== Segment start ==

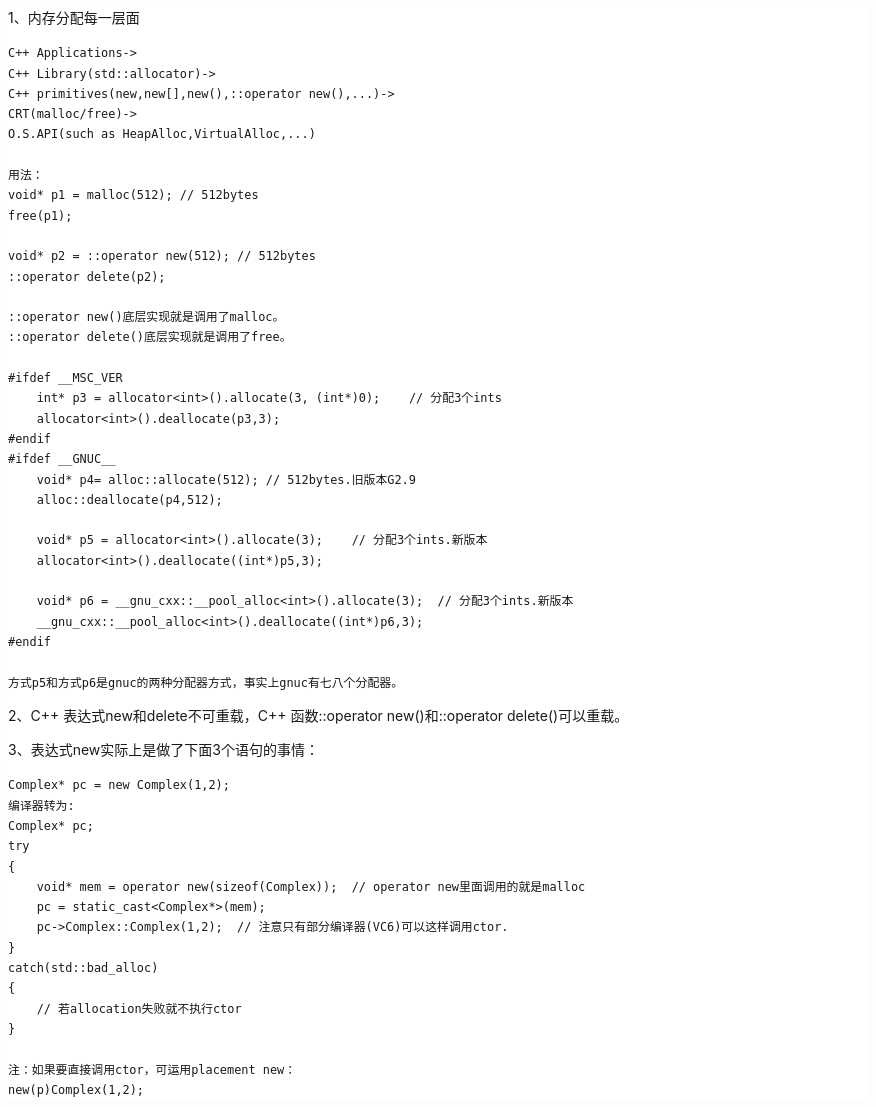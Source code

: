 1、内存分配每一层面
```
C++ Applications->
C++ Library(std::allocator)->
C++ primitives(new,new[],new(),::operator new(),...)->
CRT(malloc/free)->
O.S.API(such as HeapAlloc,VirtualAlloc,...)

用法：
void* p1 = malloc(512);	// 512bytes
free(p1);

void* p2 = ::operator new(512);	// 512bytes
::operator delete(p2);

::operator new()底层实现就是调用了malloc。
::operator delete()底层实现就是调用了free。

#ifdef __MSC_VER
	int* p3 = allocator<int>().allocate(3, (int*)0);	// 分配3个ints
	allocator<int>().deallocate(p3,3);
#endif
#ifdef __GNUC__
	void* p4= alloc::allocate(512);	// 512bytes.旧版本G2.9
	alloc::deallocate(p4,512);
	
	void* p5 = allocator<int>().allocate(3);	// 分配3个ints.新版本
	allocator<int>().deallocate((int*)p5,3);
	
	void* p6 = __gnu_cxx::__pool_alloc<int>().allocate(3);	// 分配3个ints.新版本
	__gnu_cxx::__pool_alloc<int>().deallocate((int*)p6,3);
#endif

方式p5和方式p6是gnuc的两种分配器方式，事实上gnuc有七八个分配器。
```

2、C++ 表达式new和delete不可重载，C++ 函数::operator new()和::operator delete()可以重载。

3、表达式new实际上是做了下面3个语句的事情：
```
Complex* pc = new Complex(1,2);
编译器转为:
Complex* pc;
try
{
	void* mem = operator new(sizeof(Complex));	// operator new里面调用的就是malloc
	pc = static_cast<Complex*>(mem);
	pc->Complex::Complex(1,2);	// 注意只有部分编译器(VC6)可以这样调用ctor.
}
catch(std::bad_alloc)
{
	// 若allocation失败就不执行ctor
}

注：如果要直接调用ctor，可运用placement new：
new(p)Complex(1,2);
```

== Segment end ==

_Assignment_
Only the lines above that include the word "Complex" belong in the answer; copy each one.

_Task solution_
Complex* pc = new Complex(1,2);
Complex* pc;
	void* mem = operator new(sizeof(Complex));	// operator new里面调用的就是malloc
	pc = static_cast<Complex*>(mem);
	pc->Complex::Complex(1,2);	// 注意只有部分编译器(VC6)可以这样调用ctor.
new(p)Complex(1,2);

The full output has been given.